Schon wieder eine Polit-Posse in Berlin: In der Stadt, in der nichts funktioniert, wird jetzt sogar Politik gegen die Regierende Bürgermeisterin gemacht.

Teile der Berliner Friedrichstraße sind ab Montagvormittag Fußgängerzone. Die dafür offiziell notwendige „Verfügung zur Umwidmung“ ist nach Angaben der Verkehrsverwaltung am Freitag im Amtsblatt veröffentlicht worden und gilt damit ab Montag. Die grüne Senatorin für Umwelt und Mobilität, Bettina Jarasch, hatte am vergangenen Mittwoch offiziell bekannt gegeben, dass ein rund 500 Meter langer Abschnitt in Berlin-Mitte ab Montag dauerhaft für den Pkw-Verkehr gesperrt werden soll.
So setzt sich der ewige Streit um die Berliner Verkehrsader fort: Erst vor wenigen Monaten hatte ein Gericht die Sperrung der Friedrichstraße für Autofahrer gekippt. Eine derartige Straßensperrung durch den Senat sei nur aus Gründen der Sicherheit möglich, diese Voraussetzung läge aber nicht vor, entschied das Verwaltungsgericht Berlin. Nun preschte Jarasch erneut vor – die grüne Spitzenkandidatin dürfte die Sperrung der Friedrichstraße vor allem als Wahlkampfmittel nutzen.

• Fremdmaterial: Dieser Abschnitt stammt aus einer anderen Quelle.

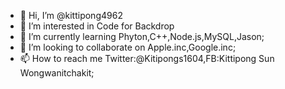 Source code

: - 👋 Hi, I’m @kittipong4962
- 👀 I’m interested in Code for Backdrop
- 🌱 I’m currently learning Phyton,C++,Node.js,MySQL,Jason;
- 💞️ I’m looking to collaborate on Apple.inc,Google.inc;
- 📫 How to reach me Twitter:@Kitipongs1604,FB:Kittipong Sun Wongwanitchakit;

<!---
kittipong4962/kittipong4962 is a ✨ special ✨ repository because its `README.md` (this file) appears on your GitHub profile.
You can click the Preview link to take a look at your changes.
--->
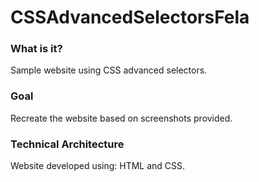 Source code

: # CSSAdvancedSelectorsFela

### What is it?

Sample website using CSS advanced selectors.

### Goal
Recreate the website based on screenshots provided.

### Technical Architecture

Website developed using: HTML and CSS.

Dazu passt: Ihre Chefin und größte Konkurrentin im Wahlkampf, Berlins Regierende Bürgermeisterin Franziska Giffey (SPD), hatte Jarasch vorher nicht einmal über die Maßnahme informiert. „Diese Aktion ist nicht im Senat abgestimmt. Ich halte diesen Alleingang auch nicht für durchdacht“, teilte Giffey am Mittwoch auf Anfrage dem Tagesspiegel mit. „Ich stehe weiterhin für eine Gesamtlösung für die Mitte der Stadt, die mit den Gewerbetreibenden in der Friedrichstraße und in den umliegenden Straßen erarbeitet und abgestimmt wird.“ In Berlin macht also Bürgermeisterin Jarasch Politik gegen den Willen von Bürgermeisterin Giffey – Wahlkampf eben.

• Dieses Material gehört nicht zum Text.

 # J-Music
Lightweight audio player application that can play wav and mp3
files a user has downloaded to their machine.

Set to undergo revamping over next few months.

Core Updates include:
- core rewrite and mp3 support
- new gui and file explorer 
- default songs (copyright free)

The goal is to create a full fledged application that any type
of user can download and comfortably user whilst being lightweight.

Flashpoint im Kampf um die „Verkehrswende“
Tatsächlich geht es längst nicht mehr um das Projekt einer „Flaniermeile“ auf der Friedrichstraße – das ist offensichtlich bereits gescheitert. Die Umsetzung war dilettantisch, die Deko-Elemente und „Sitzgruppen“ wirken im meist grauen Berlin ohnehin traurig und fehl am Platze, und einen Einkaufsboom erfuhr die Shopping-Meile auch nicht. Längst ist die Friedrichstraße, wo sich einst amerikanische und sowjetische Panzer am „Checkpoint Charlie“ gegenüberstanden, zum Brennpunkt einer neuen ideologischen Auseinandersetzung geworden. Diesmal verteidigt aber nicht der Westen eine freie Stadt, sondern die Grünen den Scherbenhaufen ihrer durchideologisierten „Verkehrswende“. Giffey hingegen inszeniert sich als Gegnerin dieser Politik. Dabei hatte die SPD das Projekt „autofreie Friedrichstraße“ einst selbst beschlossen. Giffey selbst war zwar nie ein Fan des Projektes. Rückgängig machte sie es aber auch nicht. Da wirken die empörten Bekundungen der Sozialdemokratin jetzt etwas hohl – Wahlkampf eben.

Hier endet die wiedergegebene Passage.